Qui donc vengera la gent des bipèdes à cerveau volumineux des mauvais traitements que ne cesse de lui infliger la déraison capitaliste,  laquelle ne veut décidément en faire qu’à sa tête de mule ?  Qui sera, qui serait ce ‘’nous’’ volontaire aujourd’hui ? D’où viendra-t-il ? Où pourrait-il émerger sur le Globe ? Que faire face à l’aveuglement, la surdité et à la suffisance de la coterie transnationale qui se réunit périodiquement à Davos pour faire le point de la situation?
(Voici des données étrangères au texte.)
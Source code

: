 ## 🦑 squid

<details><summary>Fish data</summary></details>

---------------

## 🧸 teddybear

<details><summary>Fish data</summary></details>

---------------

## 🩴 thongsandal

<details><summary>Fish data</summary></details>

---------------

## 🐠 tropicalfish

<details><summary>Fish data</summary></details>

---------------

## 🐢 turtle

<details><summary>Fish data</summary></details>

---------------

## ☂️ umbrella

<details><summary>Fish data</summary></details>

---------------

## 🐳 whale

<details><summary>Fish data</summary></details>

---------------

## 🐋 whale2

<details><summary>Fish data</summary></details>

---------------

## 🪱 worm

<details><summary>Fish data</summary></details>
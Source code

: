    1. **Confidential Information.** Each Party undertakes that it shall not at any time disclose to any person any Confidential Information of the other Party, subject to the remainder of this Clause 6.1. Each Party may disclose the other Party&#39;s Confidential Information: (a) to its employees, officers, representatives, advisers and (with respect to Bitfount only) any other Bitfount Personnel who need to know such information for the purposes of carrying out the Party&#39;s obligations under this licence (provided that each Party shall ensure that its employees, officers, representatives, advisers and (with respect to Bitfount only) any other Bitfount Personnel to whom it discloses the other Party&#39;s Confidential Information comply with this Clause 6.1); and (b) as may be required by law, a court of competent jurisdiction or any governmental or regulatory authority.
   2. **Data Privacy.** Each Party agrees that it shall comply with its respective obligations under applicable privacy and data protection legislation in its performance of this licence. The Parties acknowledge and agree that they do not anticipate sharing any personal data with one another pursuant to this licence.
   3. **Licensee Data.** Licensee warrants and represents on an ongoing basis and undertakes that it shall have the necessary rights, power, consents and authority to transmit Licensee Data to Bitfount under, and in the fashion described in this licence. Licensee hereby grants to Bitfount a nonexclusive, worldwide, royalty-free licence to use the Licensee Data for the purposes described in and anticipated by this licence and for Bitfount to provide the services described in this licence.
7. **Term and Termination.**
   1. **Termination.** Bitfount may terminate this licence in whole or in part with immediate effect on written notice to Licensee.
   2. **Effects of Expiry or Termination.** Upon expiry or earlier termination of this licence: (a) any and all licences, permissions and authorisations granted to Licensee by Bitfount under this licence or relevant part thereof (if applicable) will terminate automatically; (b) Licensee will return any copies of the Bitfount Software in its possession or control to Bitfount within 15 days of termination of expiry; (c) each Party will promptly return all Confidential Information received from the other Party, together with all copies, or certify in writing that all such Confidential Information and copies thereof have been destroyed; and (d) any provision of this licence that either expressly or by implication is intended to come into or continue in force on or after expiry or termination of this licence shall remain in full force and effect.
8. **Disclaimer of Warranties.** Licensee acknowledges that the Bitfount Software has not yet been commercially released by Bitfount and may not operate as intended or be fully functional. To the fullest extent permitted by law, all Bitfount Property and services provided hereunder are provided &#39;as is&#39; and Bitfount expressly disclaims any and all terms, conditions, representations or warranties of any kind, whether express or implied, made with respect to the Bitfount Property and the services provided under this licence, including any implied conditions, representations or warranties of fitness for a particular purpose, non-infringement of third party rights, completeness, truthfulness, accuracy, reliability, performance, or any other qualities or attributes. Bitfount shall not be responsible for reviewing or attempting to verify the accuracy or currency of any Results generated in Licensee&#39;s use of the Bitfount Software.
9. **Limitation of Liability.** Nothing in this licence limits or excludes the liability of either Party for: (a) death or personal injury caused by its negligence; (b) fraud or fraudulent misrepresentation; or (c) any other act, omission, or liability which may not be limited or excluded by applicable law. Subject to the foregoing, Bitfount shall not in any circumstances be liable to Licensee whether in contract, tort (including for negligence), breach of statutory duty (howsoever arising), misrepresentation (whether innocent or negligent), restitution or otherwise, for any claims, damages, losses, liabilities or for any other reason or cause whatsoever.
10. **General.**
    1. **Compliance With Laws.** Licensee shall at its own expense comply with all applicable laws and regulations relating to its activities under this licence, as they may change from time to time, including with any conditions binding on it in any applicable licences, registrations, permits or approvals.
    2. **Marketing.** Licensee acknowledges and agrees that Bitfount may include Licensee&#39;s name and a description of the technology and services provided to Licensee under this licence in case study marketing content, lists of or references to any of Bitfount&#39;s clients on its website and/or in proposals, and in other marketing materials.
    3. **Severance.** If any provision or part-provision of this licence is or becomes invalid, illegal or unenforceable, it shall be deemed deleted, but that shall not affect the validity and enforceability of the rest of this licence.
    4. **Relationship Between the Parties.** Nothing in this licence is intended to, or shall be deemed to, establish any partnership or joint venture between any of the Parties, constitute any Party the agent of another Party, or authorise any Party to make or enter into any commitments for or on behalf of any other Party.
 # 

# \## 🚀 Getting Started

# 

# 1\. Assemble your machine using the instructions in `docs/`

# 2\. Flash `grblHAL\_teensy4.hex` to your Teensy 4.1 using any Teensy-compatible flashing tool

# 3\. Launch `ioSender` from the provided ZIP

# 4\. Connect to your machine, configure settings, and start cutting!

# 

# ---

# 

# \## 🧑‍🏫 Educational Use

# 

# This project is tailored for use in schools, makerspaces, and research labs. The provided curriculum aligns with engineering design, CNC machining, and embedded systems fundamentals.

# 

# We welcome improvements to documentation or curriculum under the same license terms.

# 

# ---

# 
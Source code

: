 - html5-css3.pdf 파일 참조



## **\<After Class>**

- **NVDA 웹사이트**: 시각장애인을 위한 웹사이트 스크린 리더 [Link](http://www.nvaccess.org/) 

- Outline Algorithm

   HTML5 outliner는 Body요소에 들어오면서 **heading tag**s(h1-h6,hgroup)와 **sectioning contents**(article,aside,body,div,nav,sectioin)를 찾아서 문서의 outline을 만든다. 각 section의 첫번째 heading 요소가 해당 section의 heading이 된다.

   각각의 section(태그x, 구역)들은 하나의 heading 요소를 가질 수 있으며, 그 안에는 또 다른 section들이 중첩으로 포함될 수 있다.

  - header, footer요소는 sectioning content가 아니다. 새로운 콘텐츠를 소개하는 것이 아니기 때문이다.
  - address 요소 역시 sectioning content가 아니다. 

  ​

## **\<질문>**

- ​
Entendra-t-elle les exhortations du pape François ? On peut en douter tellement les membres de ce club d’égoïstes se prennent pour des élus détenteurs d’une vérité intangible, ultime, indépassable, que des écoles et des universités inféodées à leur idéologie néo-libérale inculquent telle une parole d’Evangile à une flopée de jeunes gens à travers le monde. Lesquels prendront le moment venu le relais des aînés à la barre des affaires courantes. Le capitalisme assure assidument sa relève depuis le commencement de son odyssée. Le graffiti rouge de l’automne 1973 rutilera longtemps encore dans ma mémoire vive, posthistorique au sens de P. Sloterdijk.